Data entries
[Start of section]

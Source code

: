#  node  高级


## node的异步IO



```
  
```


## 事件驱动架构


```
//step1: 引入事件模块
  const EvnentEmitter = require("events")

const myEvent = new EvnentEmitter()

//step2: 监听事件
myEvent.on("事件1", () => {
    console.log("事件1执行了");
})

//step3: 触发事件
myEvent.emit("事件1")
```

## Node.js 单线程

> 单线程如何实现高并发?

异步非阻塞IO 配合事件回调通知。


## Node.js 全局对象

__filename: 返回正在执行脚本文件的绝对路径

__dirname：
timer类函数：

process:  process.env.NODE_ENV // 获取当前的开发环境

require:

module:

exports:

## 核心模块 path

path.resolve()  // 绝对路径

[End of section]
[Start of section]

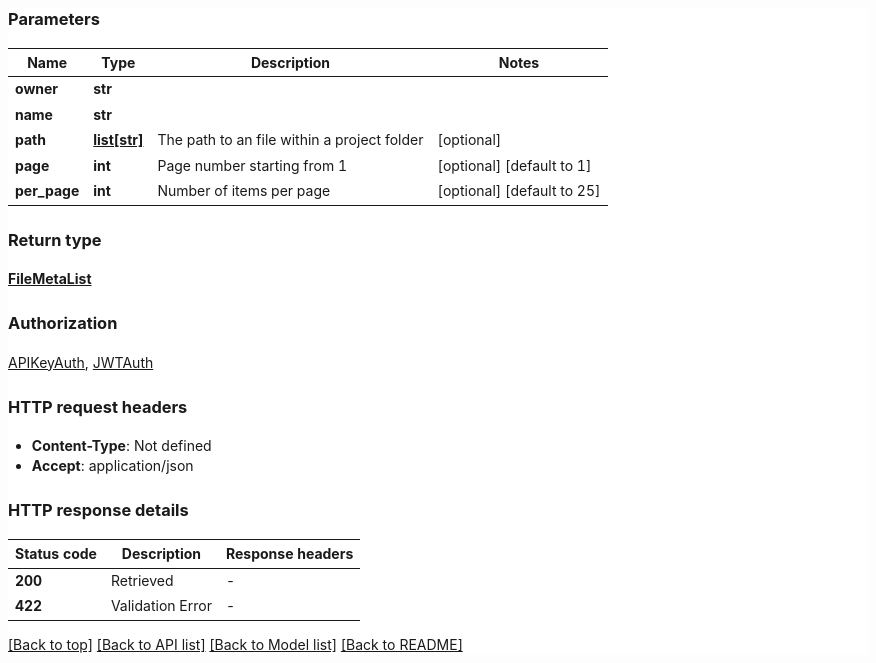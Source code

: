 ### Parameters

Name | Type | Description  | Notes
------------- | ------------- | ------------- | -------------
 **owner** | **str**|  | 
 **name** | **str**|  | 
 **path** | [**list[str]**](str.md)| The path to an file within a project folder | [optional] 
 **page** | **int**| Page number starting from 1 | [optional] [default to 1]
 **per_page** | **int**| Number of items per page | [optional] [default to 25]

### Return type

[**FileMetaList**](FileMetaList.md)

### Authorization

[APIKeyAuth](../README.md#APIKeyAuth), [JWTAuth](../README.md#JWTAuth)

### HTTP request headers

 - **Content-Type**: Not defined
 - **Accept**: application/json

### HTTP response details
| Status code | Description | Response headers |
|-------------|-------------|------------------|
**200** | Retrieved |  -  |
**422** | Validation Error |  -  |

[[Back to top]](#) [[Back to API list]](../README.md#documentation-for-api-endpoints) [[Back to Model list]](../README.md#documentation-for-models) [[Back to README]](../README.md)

[End of section]

Beginning at the line above that contains "[**FileMetaList**](FileMetaList.md)", return each line exactly through the line that contains "Validation Error |", and no others.

[**FileMetaList**](FileMetaList.md)

### Authorization

[APIKeyAuth](../README.md#APIKeyAuth), [JWTAuth](../README.md#JWTAuth)

### HTTP request headers

 - **Content-Type**: Not defined
 - **Accept**: application/json

### HTTP response details
| Status code | Description | Response headers |
|-------------|-------------|------------------|
**200** | Retrieved |  -  |
**422** | Validation Error |  -  |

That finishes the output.